The war has struck economies already burdened by high debt repayments, shrinking fiscal space, heavy import dependence, and volatile international financing. The real danger, therefore, lies not only in declining growth rates, but in these shocks becoming a justification for further pressure on social spending.
In Egypt, for example, the government moved quickly after the outbreak of the war to raise fuel prices by between 14% and 17%, followed later by increases in electricity prices. In Jordan, fuel prices rose by around 11% in early April, while in Morocco fuel prices increased by approximately 13% during the same period.
The war is therefore driving further austerity measures across the region, especially in countries already burdened by high debt servicing costs and IMF programs. The IMF still appears to define “stability” primarily as the ability to absorb shocks without undermining debt repayment priorities and fiscal discipline within government budgets.
In this sense, the Fund’s reading of the economic consequences of the war remains partial. It focuses on macroeconomic indicators while paying limited attention to how the burdens of these economic shocks are distributed within societies, or how crisis-management policies may deepen vulnerability by increasing dependence on borrowing—one of the root causes of economic fragility in many countries across the region.
Debt issues featured prominently throughout the meetings. The program included numerous discussions and sessions on debt at multiple levels, ranging from legislative oversight and debt transparency to redefining debt sustainability in developing countries. This concern is not new; since COVID-19, both the IMF and the World Bank Group have repeatedly warned about rising debt levels across the Global South.
Yet despite this recognition of the global debt crisis, both institutions continue to operate within the same old frameworks, reproducing narratives of debt sustainability narrowly centered on repayment capacity.
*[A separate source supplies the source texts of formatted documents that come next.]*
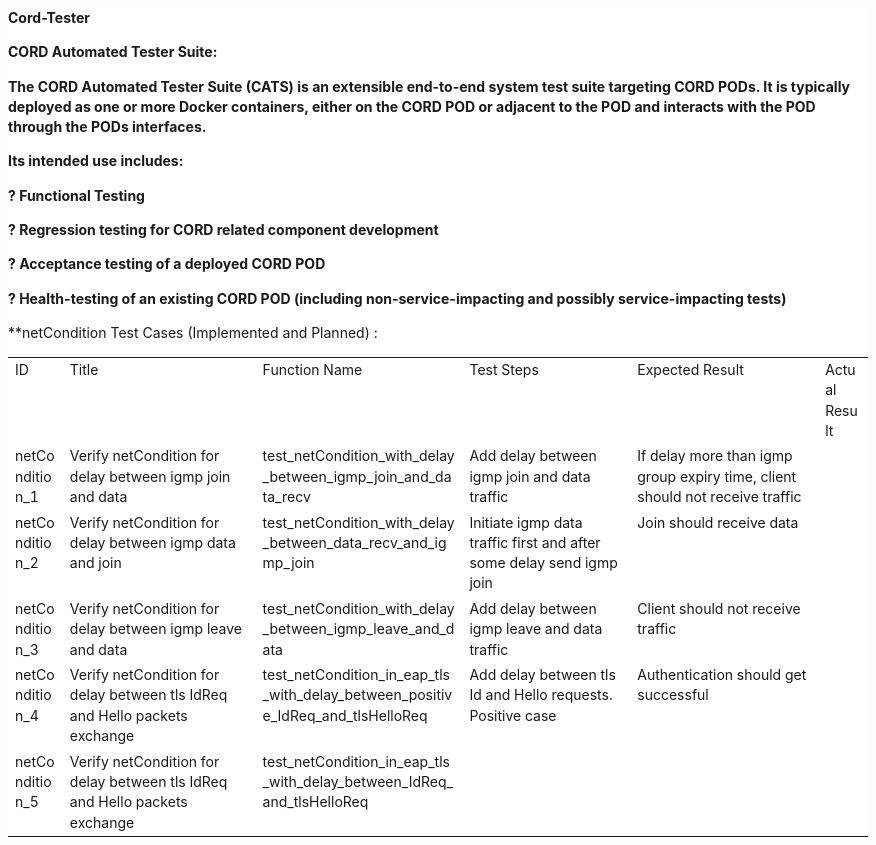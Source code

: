 **Cord-Tester**



**CORD Automated Tester Suite:**

**The CORD Automated Tester Suite (CATS) is an extensible end-to-end system test suite targeting CORD PODs. It is typically deployed as one or more Docker containers, either on the CORD POD or adjacent to the POD and interacts with the POD through the PODs interfaces.**

**Its intended use includes:**

**? Functional Testing**

**? Regression testing for CORD related component development**

**? Acceptance testing of a deployed CORD POD**

**? Health-testing of an existing CORD POD (including non-service-impacting and possibly service-impacting tests)**

**netCondition Test Cases (Implemented and Planned) :

<table>
  <tr>
    <td>ID</td>
    <td>Title</td>
    <td>Function Name</td>
    <td>Test Steps</td>
    <td>Expected Result</td>
    <td>Actual Result</td>
  </tr>
  <tr>
    <td>netCondition_1</td>
    <td>Verify netCondition for delay between igmp join and data</td>
    <td>test_netCondition_with_delay_between_igmp_join_and_data_recv</td>
    <td>Add delay between igmp join and data traffic </td>
    <td>If delay more than igmp group expiry time, client should not receive traffic </td>
    <td> </td>
  </tr>
  <tr>
    <td>netCondition_2</td>
    <td>Verify netCondition for delay between igmp data and join </td>
    <td>test_netCondition_with_delay_between_data_recv_and_igmp_join</td>
    <td>Initiate igmp data traffic first and after some delay send igmp join </td>
    <td>Join should receive data </td>
    <td> </td>
  </tr>
  <tr>
    <td>netCondition_3</td>
    <td>Verify netCondition for delay between igmp leave and data</td>
    <td>test_netCondition_with_delay_between_igmp_leave_and_data</td>
    <td>Add delay between igmp leave and  data  traffic </td>
    <td>Client should not receive traffic </td>
    <td> </td>
  </tr>
  <tr>
    <td>netCondition_4</td>
    <td>Verify netCondition for delay between tls IdReq and Hello packets exchange</td>
    <td>test_netCondition_in_eap_tls_with_delay_between_positive_IdReq_and_tlsHelloReq</td>
    <td>Add delay between tls Id and Hello requests. Positive case  </td>
    <td>Authentication should get successful </td>
    <td> </td>
  </tr>
  <tr>
    <td>netCondition_5</td>
    <td>Verify netCondition for delay between tls IdReq and Hello packets exchange</td>
    <td>test_netCondition_in_eap_tls_with_delay_between_IdReq_and_tlsHelloReq </td>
Many defend this approach as the only way for countries to maintain access to international debt markets and continue borrowing.
What remains excluded from this understanding of sustainability are far more important questions: How much domestic spending must be sacrificed to make debt repayment possible? Under such frameworks, debt reproduces an economic model in which debt servicing takes precedence over social protection, public investment, and green transition policies.
In this sense, the IMF’s current frameworks do not truly measure debt sustainability as much as they measure societies’ capacity to endure additional pressure. This is precisely where the political and social dimensions of the crisis disappear. When public budgets are compressed to free more resources for creditors, the burden of debt does not vanish—it is redistributed internally through inflation, declining public services, price increases, and the erosion of real incomes.
The central critique of the IMF, therefore, is not merely its slow response, but the fact that it continues to treat debt as a technical financial issue solvable through discipline, rather than as an international power relationship that reproduces dependency and perpetuates vulnerability in Global South economies.
For this reason, this year’s Spring Meetings were not merely an occasion for exchanging economic forecasts; they represented a moment that exposed the limits of prevailing thinking within international financial institutions. The IMF today appears more capable of describing the world as it is: a world shaped by war, debt, inflation, and highly volatile finance.
Yet it remains far less willing to acknowledge that managing this world through the same old tools is no longer possible without immense social and political costs. As the gap between diagnosis and remedy continues to widen, one question remains unresolved: can the IMF truly reconsider the meaning of stability and sustainability, or will it merely continue updating its language while leaving its old prescriptions fundamentally unchanged?